The shell game at work in "Belle" is of playing with human dolls, its final shuffle I've already touched on. The show is always about this, but the episode is explicitly about playing dress up with object-people. If "Belle" understands one thing about serial killer psychology, it is this, the void of empathy, inability to see people as anything but things (Dexter's failure and masterstroke being that its Everyman/Killer thinks he is emotionless but understands people's feelings disarmingly well). Echo's Engagement begins with a hilarious round of dolling up the Dolls. The Handlers, tough and serious boys — and the staff most likely to bond with the Dolls — want nothing to do with picking out clothes and doing makeup, though the gay Dollhouse fashionista repeats Topher's declaration that his works is "art". Prof. Gossen only wants to perform if his dolly has thoughts and feelings and the ability to interpret medieval literature, counterpoint to Terry who is equally deluded but can only perform if he can pose and speak for his dolls entirely. Are these men opposites, or flip-sides of the same principal? If we are tipped to believe that Gossen's feminist reading of Chaucer is ironic at best, bullshit at worst, then Terry's games are the argument against, an extreme form of patriarchal domination in which the dominated subject has no latitude for resistance. His victims are exerting power only in that their very bodies make Terry feel helpless... a pretty useless "power" they would hold even if they were dead.

I missed him this week, but last seen, Senator Perrin was concerned that murder may be among the Dollhouse's crimes. In "Belle Chose", DeWitt is particularly concerned that Victor is being used as a vessel for violence. Guess she's only okay with murder if she gets to pick the target.


JS: Bring on the serial-killer knowledges. Does Terry even qualify — yet — as a serial killer, rather than a simple kidnapper? He did murder one woman, but murder doesn't seem to be a fetish or a carefully thought-out part of his ritual; it's more like a kid pulling the head off a doll. Even Ballard didn't think he'd go so far as to kill even one Aunt Sheila. I had trouble with his sudden transition from simple misogynist (as Victor) to rampaging loon (as Echo) — why did he stab the professor?
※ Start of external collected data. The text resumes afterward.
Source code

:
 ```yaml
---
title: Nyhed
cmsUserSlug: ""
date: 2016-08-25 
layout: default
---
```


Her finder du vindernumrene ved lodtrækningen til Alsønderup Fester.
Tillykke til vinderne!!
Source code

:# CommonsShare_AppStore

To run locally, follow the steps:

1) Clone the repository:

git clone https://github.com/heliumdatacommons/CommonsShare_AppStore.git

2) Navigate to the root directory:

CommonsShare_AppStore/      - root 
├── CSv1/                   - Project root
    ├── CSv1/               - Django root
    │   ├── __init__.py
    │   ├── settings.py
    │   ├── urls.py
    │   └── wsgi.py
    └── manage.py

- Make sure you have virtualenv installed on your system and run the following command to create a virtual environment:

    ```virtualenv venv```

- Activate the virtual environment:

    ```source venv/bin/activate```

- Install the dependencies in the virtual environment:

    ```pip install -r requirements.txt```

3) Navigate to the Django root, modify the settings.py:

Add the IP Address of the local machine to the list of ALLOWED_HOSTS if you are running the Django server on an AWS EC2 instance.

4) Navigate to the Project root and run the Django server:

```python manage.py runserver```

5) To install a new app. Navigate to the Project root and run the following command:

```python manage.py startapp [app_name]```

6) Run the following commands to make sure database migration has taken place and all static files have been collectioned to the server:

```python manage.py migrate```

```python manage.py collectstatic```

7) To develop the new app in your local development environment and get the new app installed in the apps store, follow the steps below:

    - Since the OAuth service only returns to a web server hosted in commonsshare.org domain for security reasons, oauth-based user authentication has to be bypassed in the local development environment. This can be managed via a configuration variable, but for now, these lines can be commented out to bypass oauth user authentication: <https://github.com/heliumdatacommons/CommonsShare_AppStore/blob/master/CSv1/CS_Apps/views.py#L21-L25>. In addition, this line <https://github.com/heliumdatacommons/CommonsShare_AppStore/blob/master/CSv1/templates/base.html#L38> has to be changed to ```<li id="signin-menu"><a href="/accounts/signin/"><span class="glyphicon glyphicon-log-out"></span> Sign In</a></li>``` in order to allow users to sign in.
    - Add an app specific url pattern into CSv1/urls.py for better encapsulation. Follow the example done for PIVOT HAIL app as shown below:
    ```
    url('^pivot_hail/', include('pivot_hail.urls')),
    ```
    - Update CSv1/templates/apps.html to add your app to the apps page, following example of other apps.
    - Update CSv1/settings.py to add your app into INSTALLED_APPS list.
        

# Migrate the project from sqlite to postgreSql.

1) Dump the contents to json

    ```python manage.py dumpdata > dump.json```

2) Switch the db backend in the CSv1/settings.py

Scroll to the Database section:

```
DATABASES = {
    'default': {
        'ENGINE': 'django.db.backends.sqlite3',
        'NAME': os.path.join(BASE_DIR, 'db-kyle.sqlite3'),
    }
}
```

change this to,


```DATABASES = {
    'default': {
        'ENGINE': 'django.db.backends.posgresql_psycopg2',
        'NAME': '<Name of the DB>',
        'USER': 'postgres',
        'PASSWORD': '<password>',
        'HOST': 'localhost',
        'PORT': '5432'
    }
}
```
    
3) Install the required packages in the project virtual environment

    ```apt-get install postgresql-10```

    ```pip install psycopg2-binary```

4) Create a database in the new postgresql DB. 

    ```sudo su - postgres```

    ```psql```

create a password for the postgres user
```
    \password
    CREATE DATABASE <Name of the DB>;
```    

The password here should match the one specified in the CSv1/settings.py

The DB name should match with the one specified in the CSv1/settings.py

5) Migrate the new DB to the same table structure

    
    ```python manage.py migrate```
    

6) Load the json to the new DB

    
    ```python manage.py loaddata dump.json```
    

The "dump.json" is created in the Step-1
Was he so far gone as to believe his devious dolls had actually turned him into a woman? (That would make Aunt Sheila even more powerful dead than alive.) It's quite weird to watch Terry and Kiki settle so quickly and unquestioningly into their foreign bodies — Ballard hints at possible gender dysphoria with the klutzy line "Is any part of [Terry Marion Karrens] a boy's name?" but Terry is pretty clearly attracted to women, and his instant comfort with becoming one is probably just plot magic — and begs the question of when we'll see more cross-gender Imprintations.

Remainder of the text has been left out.